• **ASSIGNED TASK**
Look for the string "href" in the data below, and copy each line that holds it.

• **RECORDS FOR THIS TASK**
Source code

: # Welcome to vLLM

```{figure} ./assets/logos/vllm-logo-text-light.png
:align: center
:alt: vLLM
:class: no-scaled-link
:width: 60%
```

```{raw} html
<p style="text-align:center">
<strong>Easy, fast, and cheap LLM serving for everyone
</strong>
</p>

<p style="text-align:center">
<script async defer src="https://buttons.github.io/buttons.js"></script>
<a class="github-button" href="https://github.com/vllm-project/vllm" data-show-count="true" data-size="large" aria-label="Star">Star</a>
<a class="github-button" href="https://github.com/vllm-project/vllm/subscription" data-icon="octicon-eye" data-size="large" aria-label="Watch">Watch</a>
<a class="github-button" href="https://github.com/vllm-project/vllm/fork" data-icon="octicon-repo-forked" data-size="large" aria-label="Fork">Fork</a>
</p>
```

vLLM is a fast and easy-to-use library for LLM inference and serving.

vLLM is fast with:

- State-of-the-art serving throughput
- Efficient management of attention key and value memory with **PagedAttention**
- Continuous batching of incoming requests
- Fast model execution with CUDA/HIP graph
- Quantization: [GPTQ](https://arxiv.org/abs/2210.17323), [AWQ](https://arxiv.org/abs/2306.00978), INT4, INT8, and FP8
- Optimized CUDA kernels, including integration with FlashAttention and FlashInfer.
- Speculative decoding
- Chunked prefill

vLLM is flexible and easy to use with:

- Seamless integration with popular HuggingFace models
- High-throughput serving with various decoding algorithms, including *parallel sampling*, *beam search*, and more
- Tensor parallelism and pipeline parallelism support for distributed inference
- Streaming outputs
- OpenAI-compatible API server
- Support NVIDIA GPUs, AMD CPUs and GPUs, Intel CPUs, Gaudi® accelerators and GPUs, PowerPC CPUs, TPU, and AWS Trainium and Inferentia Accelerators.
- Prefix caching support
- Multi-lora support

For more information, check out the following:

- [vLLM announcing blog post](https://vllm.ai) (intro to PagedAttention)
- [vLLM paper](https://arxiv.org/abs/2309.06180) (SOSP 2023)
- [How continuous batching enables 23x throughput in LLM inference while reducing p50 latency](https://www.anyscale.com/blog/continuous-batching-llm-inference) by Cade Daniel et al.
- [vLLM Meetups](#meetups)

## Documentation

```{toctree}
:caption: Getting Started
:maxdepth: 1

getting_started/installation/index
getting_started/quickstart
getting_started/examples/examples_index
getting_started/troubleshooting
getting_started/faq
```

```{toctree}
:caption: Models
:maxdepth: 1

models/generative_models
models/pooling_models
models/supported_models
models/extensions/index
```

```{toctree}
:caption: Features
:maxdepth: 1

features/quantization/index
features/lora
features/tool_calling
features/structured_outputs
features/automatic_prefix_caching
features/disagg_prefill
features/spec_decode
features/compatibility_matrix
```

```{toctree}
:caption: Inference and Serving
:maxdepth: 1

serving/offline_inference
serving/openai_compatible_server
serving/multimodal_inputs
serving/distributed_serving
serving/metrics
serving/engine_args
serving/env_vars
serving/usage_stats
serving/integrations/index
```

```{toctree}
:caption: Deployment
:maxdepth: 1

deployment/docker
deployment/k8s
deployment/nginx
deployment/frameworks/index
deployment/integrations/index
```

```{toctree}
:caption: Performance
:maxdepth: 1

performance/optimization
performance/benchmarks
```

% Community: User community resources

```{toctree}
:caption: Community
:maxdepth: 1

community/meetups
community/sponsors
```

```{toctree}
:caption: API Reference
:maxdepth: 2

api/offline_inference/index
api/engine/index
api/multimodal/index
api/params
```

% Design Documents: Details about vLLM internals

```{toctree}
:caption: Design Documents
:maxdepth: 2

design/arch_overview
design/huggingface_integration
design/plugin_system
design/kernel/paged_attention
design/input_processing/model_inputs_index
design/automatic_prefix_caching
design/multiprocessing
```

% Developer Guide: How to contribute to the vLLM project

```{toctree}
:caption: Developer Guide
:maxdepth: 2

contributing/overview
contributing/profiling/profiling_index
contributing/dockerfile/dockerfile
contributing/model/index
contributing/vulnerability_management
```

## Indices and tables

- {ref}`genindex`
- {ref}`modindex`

• **TASK ANSWER**
<a class="github-button" href="https://github.com/vllm-project/vllm" data-show-count="true" data-size="large" aria-label="Star">Star</a>
<a class="github-button" href="https://github.com/vllm-project/vllm/subscription" data-icon="octicon-eye" data-size="large" aria-label="Watch">Watch</a>
<a class="github-button" href="https://github.com/vllm-project/vllm/fork" data-icon="octicon-repo-forked" data-size="large" aria-label="Fork">Fork</a>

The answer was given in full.